Task goal:
Filter the data for lines with the word "well" and copy those lines.

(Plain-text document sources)
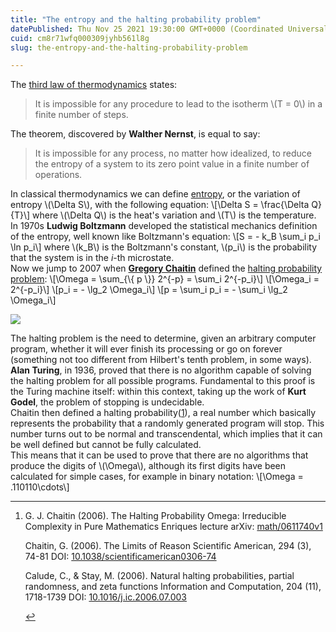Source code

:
 ```yaml
---
title: "The entropy and the halting probability problem"
datePublished: Thu Nov 25 2021 19:30:00 GMT+0000 (Coordinated Universal Time)
cuid: cm8r71wfq000309jyhb561l8g
slug: the-entropy-and-the-halting-probability-problem

---
```



The [third law of thermodynamics](https://en.wikipedia.org/wiki/Third_law_of_thermodynamics) states:

> It is impossible for any procedure to lead to the isotherm \\(T = 0\\) in a finite number of steps.

The theorem, discovered by **Walther Nernst**, is equal to say:

> It is impossible for any process, no matter how idealized, to reduce the entropy of a system to its zero point value in a finite number of operations.

In classical thermodynamics we can define [entropy](https://en.wikipedia.org/wiki/Entropy), or the variation of entropy \\(\\Delta S\\), with the following equation: \\\[\\Delta S = \\frac{\\Delta Q}{T}\\\] where \\(\\Delta Q\\) is the heat's variation and \\(T\\) is the temperature.  
In 1970s **Ludwig Boltzmann** developed the statistical mechanics definition of the entropy, well known like Boltzmann's equation: \\\[S = - k\_B \\sum\_i p\_i \\ln p\_i\\\] where \\(k\_B\\) is the Boltzmann's constant, \\(p\_i\\) is the probability that the system is in the $i$-th microstate.  
Now we jump to 2007 when [**Gregory Chaitin**](http://www.umcs.maine.edu/~chaitin/) defined the [halting probability problem](https://en.wikipedia.org/wiki/Halting_problem): \\\[\\Omega = \\sum\_{\\{ p \\}} 2^{-p} = \\sum\_i 2^{-p\_i}\\\] \\\[\\Omega\_i = 2^{-p\_i}\\\] \\\[p\_i = - \\lg\_2 \\Omega\_i\\\] \\\[p = \\sum\_i p\_i = - \\sum\_i \\lg\_2 \\Omega\_i\\\]

![](https://cdn.hashnode.com/res/hashnode/image/upload/v1743070300339/cdfa7370-5c13-4b23-ba77-e2d6f765fe17.jpeg)

The halting problem is the need to determine, given an arbitrary computer program, whether it will ever finish its processing or go on forever (something not too different from Hilbert's tenth problem, in some ways).  
**Alan Turing**, in 1936, proved that there is no algorithm capable of solving the halting problem for all possible programs. Fundamental to this proof is the Turing machine itself: within this context, taking up the work of **Kurt Godel**, the problem of stopping is undecidable.  
Chaitin then defined a halting probability([1](#fn1)), a real number which basically represents the probability that a randomly generated program will stop. This number turns out to be normal and transcendental, which implies that it can be well defined but cannot be fully calculated.  
This means that it can be used to prove that there are no algorithms that produce the digits of \\(\\Omega\\), although its first digits have been calculated for simple cases, for example in binary notation: \\\[\\Omega = .110110\\cdots\\\]

* * *

1.  G. J. Chaitin (2006). The Halting Probability Omega: Irreducible Complexity in Pure Mathematics Enriques lecture arXiv: [math/0611740v1](http://arxiv.org/abs/math/0611740v1)
    
    Chaitin, G. (2006). The Limits of Reason Scientific American, 294 (3), 74-81 DOI: [10.1038/scientificamerican0306-74](http://dx.doi.org/10.1038/scientificamerican0306-74)
    
    Calude, C., & Stay, M. (2006). Natural halting probabilities, partial randomness, and zeta functions Information and Computation, 204 (11), 1718-1739 DOI: [10.1016/j.ic.2006.07.003](http://dx.doi.org/10.1016/j.ic.2006.07.003)
    
    [↩︎](#fnref1)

Result for this task:
In 1970s **Ludwig Boltzmann** developed the statistical mechanics definition of the entropy, well known like Boltzmann's equation: \\\[S = - k\_B \\sum\_i p\_i \\ln p\_i\\\] where \\(k\_B\\) is the Boltzmann's constant, \\(p\_i\\) is the probability that the system is in the $i$-th microstate.  
Chaitin then defined a halting probability([1](#fn1)), a real number which basically represents the probability that a randomly generated program will stop. This number turns out to be normal and transcendental, which implies that it can be well defined but cannot be fully calculated.  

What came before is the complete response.